▸ Dataset entries
□ □ □ □ □ □ □
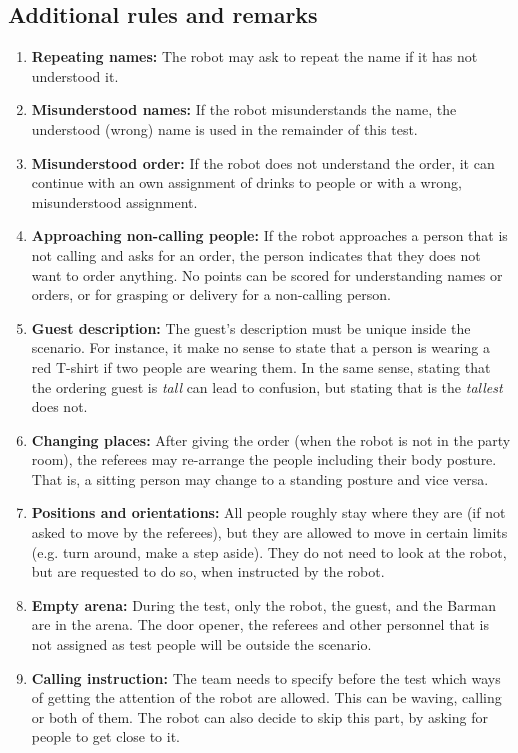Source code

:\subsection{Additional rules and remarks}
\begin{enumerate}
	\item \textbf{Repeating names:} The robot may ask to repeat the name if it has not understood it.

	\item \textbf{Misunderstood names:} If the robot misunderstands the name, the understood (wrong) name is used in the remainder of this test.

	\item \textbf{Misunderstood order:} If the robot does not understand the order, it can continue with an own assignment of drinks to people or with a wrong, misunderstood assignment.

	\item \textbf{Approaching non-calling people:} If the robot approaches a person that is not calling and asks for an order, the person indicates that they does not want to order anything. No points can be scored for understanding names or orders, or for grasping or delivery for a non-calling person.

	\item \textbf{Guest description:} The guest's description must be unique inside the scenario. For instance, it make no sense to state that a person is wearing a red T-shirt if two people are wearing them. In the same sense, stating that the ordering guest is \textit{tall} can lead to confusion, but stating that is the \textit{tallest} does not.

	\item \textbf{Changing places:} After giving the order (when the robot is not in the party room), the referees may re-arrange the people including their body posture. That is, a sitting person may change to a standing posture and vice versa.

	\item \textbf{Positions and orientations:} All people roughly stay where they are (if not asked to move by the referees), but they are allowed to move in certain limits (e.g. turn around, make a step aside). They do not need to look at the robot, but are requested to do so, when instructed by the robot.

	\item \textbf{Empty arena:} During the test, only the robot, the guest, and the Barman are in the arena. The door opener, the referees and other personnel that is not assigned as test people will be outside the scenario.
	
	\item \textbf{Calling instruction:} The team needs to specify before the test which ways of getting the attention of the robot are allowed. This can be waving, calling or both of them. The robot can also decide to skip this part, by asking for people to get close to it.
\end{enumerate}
□ □ □ □ □ □ □
▸ TASK TO CARRY OUT
Output exactly the lines between the one containing "by the robot." and the final line above, both inclusive.

▸ EXERCISE OUTPUT
	\item \textbf{Positions and orientations:} All people roughly stay where they are (if not asked to move by the referees), but they are allowed to move in certain limits (e.g. turn around, make a step aside). They do not need to look at the robot, but are requested to do so, when instructed by the robot.

	\item \textbf{Empty arena:} During the test, only the robot, the guest, and the Barman are in the arena. The door opener, the referees and other personnel that is not assigned as test people will be outside the scenario.
	
	\item \textbf{Calling instruction:} The team needs to specify before the test which ways of getting the attention of the robot are allowed. This can be waving, calling or both of them. The robot can also decide to skip this part, by asking for people to get close to it.
\end{enumerate}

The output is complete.